▸ **Task requirements**:
Of all the lines below, return only those starting with the line holding "a Terra Workspace." and going on through the line holding "game right and you want to know what is", exactly as written.

▸ **Data in this exercise**:
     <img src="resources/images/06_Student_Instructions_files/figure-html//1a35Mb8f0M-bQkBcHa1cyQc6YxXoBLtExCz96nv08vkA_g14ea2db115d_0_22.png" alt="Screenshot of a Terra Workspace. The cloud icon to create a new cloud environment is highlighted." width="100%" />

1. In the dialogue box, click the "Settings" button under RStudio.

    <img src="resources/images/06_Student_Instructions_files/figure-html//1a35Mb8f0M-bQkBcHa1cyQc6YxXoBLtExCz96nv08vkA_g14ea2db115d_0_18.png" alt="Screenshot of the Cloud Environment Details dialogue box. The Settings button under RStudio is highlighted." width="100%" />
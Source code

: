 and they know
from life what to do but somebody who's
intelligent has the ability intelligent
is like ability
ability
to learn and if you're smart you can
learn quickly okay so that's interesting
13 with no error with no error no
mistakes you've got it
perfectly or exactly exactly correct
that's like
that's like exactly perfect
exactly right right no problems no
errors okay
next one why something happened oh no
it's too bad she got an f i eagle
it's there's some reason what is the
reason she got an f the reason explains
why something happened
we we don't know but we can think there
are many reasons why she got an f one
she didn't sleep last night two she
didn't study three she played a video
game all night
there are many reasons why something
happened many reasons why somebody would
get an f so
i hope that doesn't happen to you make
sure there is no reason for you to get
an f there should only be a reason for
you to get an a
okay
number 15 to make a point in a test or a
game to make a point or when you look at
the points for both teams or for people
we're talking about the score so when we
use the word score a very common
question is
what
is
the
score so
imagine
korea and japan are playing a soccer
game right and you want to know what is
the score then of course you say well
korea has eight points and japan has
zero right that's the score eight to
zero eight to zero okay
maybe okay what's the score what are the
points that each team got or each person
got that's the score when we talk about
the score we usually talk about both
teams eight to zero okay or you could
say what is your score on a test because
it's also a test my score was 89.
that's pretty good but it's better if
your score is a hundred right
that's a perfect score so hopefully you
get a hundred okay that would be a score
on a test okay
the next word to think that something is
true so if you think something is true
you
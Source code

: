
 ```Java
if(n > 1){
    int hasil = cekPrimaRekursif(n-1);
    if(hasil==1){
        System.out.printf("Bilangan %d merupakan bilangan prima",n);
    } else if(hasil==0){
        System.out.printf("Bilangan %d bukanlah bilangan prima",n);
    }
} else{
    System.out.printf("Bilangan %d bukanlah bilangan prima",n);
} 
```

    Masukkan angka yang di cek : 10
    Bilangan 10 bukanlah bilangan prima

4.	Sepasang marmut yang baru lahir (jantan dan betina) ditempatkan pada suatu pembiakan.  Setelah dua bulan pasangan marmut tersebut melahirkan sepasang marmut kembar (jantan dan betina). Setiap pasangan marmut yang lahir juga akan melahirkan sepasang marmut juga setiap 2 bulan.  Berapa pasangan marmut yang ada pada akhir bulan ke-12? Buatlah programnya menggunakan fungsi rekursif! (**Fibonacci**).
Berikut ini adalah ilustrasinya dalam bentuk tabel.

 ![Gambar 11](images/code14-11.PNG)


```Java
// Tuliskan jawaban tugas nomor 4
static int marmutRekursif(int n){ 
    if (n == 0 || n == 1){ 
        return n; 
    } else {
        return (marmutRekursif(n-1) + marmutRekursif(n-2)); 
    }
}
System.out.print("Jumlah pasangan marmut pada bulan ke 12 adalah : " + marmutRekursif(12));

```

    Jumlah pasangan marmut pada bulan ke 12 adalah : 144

* * *

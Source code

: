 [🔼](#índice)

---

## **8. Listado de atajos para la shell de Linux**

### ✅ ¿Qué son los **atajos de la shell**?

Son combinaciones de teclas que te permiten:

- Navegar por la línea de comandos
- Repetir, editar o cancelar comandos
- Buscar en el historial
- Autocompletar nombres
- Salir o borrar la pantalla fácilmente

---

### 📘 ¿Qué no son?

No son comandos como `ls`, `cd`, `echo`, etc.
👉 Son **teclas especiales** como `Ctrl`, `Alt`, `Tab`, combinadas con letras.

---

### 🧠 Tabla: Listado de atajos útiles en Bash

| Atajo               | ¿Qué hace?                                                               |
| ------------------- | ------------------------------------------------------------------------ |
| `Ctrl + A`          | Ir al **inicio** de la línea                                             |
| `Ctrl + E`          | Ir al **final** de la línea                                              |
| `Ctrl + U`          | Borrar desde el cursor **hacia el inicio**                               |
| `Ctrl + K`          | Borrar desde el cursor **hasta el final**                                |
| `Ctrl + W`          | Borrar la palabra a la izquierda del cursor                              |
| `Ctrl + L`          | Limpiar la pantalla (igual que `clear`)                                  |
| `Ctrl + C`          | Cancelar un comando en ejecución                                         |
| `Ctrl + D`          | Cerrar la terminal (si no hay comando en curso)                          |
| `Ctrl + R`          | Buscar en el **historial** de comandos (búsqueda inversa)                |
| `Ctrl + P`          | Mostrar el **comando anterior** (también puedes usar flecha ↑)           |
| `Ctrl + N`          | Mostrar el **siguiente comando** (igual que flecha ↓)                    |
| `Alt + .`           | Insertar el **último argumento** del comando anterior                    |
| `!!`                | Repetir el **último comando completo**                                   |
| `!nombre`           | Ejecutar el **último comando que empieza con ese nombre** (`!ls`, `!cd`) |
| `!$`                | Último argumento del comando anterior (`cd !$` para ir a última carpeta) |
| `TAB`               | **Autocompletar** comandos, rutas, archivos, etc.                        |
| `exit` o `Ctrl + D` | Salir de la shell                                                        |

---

▸ **Result below**:
     <img src="resources/images/06_Student_Instructions_files/figure-html//1a35Mb8f0M-bQkBcHa1cyQc6YxXoBLtExCz96nv08vkA_g14ea2db115d_0_22.png" alt="Screenshot of a Terra Workspace. The cloud icon to create a new cloud environment is highlighted." width="100%" />

1. In the dialogue box, click the "Settings" button under RStudio.

    <img src="resources/images/06_Student_Instructions_files/figure-html//1a35Mb8f0M-bQkBcHa1cyQc6YxXoBLtExCz96nv08vkA_g14ea2db115d_0_18.png" alt="Screenshot of the Cloud Environment Details dialogue box. The Settings button under RStudio is highlighted." width="100%" />
Source code

: and they know
from life what to do but somebody who's
intelligent has the ability intelligent
is like ability
ability
to learn and if you're smart you can
learn quickly okay so that's interesting
13 with no error with no error no
mistakes you've got it
perfectly or exactly exactly correct
that's like
that's like exactly perfect
exactly right right no problems no
errors okay
next one why something happened oh no
it's too bad she got an f i eagle
it's there's some reason what is the
reason she got an f the reason explains
why something happened
we we don't know but we can think there
are many reasons why she got an f one
she didn't sleep last night two she
didn't study three she played a video
game all night
there are many reasons why something
happened many reasons why somebody would
get an f so
i hope that doesn't happen to you make
sure there is no reason for you to get
an f there should only be a reason for
you to get an a
okay
number 15 to make a point in a test or a
game to make a point or when you look at
the points for both teams or for people
we're talking about the score so when we
use the word score a very common
question is
what
is
the
score so
imagine
korea and japan are playing a soccer
game right and you want to know what is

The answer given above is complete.